Imagine-t-on un Secrétaire d’État américain se présenter au Congrès, être élu, puis refuser de siéger pour finalement espérer avec une foi de moine réintégrer la Maison-Blanche ? Inimaginable. Inacceptable. Inexistant. Du jamais vu.
La Ve République gabonaise réclame la même cohérence. Le Gabon n’est pas un pays entièrement à part dans le concert des nations. Il est un pays à part entière. On ne peut pas réclamer un régime présidentiel “fort”, puis refuser ses règles les plus élémentaires.
Les ministres démissionnaires ne sont pas victimes : ils sont simplement remis face à leur choix
Ils ont arraché des victoires parfois contestées, parfois méritées, souvent coûteuses. Ils ont promis d’être la voix de leurs circonscriptions. Ils ont sillonné les villages, les cantons, les quartiers, les communes, les départements. Ils ont juré qu’ils iraient à l’Assemblée nationale « défendre le peuple ».
Le président Oligui Nguema les a simplement renvoyés vers leurs électeurs. C’est la moindre des choses. C’est la première marque de respect envers la démocratie représentative consacrée par la loi fondamentale issue du référendum de novembre 2024.
En réalité, cette décision corrige une dérive vieille de plusieurs décennies : au Gabon, on s’est longtemps présenté aux élections législatives non pas pour siéger, mais pour sécuriser une légitimité politique destinée à être monnayée au gouvernement. Cela n’est malheureusement plus possible au regard du grand revirement consacré par le Vème République, si chère au président de République Brice Clotaire Oligui Nguema.
Le gouvernement resserré n’est pas une punition : c’est la conséquence d’un choix assumé
En renvoyant les ministres élus au Parlement et au Sénat, le président met fin à l’idée selon laquelle l’exécutif serait une salle d’attente permanente pour les ambitieux. Désormais, si l’on veut gouverner, on ne se présente pas aux élections parlementaires. Si l’on veut légiférer, on ne reste pas au gouvernement. C’est le ba.ba d’un régime présidentiel.

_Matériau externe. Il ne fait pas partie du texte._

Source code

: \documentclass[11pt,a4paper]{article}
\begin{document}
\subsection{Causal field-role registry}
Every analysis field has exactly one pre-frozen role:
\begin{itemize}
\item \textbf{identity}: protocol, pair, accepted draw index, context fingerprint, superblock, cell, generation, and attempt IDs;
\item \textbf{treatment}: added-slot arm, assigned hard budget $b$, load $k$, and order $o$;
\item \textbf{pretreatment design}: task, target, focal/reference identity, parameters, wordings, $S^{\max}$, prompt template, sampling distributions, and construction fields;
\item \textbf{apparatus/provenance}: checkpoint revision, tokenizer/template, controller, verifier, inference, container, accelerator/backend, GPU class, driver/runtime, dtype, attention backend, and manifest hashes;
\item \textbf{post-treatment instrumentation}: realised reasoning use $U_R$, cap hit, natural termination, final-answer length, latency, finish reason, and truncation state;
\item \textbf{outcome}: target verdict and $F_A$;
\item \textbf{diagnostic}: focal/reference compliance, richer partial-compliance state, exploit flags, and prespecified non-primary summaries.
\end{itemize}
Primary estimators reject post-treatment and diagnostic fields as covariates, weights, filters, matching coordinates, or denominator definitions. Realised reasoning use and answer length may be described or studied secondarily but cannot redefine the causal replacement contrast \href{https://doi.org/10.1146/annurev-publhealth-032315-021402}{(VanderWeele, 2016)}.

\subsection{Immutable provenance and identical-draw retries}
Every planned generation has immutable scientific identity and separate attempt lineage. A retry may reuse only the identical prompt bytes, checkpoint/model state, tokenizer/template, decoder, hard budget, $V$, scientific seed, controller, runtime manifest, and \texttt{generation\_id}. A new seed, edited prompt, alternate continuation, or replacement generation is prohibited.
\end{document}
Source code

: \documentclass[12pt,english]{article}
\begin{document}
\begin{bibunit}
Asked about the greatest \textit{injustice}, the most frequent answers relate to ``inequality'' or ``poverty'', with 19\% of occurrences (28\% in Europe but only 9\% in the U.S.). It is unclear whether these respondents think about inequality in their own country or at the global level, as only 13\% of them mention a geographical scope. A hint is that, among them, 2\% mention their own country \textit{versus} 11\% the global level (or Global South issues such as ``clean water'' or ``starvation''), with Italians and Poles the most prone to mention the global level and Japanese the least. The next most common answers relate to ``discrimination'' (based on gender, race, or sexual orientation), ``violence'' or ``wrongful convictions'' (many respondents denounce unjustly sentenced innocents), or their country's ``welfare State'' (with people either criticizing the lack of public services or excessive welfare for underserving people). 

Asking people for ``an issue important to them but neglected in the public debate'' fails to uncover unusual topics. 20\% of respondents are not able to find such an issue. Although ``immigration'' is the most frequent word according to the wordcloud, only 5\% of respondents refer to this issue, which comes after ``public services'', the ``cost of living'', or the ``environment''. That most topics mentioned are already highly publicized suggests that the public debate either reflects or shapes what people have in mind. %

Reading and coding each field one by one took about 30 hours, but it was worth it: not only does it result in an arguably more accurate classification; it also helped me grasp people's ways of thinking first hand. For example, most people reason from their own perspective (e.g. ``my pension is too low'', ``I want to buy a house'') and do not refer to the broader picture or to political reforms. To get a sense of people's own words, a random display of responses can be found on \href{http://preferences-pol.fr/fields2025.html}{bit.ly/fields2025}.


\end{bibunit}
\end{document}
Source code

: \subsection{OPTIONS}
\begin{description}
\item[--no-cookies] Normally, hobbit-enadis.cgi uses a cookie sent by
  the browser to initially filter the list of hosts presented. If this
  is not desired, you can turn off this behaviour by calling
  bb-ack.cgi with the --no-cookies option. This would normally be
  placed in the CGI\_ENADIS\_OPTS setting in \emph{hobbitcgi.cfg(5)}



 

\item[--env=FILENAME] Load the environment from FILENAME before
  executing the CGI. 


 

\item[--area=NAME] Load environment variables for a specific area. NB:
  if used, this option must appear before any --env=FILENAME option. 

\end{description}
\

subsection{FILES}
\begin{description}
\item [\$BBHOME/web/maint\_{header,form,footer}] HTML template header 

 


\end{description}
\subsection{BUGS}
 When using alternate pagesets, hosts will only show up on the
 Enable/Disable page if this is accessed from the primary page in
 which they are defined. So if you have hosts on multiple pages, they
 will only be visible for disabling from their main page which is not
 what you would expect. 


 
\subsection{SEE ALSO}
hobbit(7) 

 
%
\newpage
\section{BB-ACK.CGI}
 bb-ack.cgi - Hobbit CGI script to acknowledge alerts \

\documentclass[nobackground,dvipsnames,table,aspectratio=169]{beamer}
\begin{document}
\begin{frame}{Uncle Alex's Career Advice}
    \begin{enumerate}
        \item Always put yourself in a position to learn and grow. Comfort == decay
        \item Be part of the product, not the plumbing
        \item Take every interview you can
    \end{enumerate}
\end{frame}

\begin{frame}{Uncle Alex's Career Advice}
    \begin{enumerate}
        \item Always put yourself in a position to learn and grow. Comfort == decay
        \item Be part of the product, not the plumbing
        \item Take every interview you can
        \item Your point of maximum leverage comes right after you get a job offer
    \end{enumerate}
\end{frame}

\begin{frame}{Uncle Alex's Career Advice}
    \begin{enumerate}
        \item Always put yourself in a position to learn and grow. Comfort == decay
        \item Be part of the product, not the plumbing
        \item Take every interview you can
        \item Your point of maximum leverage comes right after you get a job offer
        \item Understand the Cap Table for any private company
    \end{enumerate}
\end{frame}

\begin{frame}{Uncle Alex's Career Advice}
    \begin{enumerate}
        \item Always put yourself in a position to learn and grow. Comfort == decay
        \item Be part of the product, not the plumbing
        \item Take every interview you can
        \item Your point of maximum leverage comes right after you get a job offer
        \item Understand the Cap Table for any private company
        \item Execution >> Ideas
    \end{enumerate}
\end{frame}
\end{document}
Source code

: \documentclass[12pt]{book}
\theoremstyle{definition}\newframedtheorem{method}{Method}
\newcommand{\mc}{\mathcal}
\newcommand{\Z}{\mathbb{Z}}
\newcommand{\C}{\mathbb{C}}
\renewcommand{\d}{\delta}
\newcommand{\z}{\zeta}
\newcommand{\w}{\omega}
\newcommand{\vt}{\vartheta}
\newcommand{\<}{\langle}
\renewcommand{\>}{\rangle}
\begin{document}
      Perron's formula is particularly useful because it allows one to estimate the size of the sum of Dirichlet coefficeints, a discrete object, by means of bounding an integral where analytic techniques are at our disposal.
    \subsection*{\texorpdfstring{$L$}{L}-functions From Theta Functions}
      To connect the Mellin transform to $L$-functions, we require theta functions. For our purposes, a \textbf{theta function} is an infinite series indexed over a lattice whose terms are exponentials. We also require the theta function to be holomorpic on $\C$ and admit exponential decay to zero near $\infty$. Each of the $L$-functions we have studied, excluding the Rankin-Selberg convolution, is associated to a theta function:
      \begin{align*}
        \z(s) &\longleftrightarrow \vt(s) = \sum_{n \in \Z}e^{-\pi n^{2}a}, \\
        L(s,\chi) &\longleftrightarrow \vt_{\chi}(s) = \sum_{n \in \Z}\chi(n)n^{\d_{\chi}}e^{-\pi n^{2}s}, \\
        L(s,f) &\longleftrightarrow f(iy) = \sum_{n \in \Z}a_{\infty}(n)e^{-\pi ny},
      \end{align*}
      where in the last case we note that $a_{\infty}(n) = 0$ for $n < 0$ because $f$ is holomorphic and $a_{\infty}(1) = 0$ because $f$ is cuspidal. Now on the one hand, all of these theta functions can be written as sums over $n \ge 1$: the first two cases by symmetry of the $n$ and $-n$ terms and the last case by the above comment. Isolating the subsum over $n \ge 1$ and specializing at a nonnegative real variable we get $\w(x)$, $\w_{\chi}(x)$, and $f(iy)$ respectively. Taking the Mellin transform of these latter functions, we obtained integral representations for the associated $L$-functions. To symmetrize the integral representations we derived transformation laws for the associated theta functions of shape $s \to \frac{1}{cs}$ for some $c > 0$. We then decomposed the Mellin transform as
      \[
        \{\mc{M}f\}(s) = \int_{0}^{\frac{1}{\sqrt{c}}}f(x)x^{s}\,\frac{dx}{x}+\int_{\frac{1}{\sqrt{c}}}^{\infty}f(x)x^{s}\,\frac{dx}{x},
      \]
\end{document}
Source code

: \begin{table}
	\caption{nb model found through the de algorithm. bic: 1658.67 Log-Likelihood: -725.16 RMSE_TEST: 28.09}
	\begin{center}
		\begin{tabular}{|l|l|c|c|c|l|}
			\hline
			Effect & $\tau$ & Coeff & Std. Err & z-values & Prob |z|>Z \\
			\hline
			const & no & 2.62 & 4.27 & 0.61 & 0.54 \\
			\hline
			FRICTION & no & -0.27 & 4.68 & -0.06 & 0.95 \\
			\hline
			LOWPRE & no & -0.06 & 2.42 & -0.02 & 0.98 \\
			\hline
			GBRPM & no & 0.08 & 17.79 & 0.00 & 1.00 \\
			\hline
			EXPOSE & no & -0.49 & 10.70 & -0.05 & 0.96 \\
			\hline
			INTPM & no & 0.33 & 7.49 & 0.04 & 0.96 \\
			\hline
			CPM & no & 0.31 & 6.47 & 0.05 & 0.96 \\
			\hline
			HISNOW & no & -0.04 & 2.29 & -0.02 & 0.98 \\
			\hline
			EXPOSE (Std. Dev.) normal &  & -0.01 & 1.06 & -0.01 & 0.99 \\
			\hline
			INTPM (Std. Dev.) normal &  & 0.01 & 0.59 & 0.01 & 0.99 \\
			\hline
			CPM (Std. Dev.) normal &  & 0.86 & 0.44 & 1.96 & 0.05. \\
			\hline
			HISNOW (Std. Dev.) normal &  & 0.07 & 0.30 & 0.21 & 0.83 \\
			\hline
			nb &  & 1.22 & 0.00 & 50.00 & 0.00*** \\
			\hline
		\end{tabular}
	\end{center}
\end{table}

Les ministres élus députés, démissionnaires du gouvernement ne sont donc pas « sacrifiés ». Ils sont réorientés vers leur mission première, laquelle découle du suffrage universel direct : siéger, voter les lois, contrôler l’action du gouvernement. Ce sont précisément les responsabilités qu’ils ont réclamées pendant la campagne.
Et pour le pays ? Un signal politique salutaire
La séquence du 14 novembre marque un tournant qui clarifie plusieurs principes essentiels : On ne peut pas s’offrir un mandat parlementaire comme une décoration, l’élection a un sens, une fonction, une responsabilité et le régime présidentiel a des codes, il faut les appliquer sans état d’âme. Pour la première fois depuis longtemps, l’État impose une cohérence institutionnelle.
La Ve République gabonaise ne pourra fonctionner que si ses acteurs jouent franc jeu : on ne peut pas courir tous les lièvres institutionnels à la fois. Les ministres élus à l’Assemblée et au Sénat ne sont pas des « exilés ». Ils sont simplement rappelés à leur mission. La démocratie n’est pas un buffet où chacun se sert selon son appétit du moment.
C’est un contrat. Et quand on demande la voix du peuple, on doit ensuite la porter. Pas la contourner. Le message est clair : On ne triche pas avec le suffrage universel. On ne triche plus avec les institutions.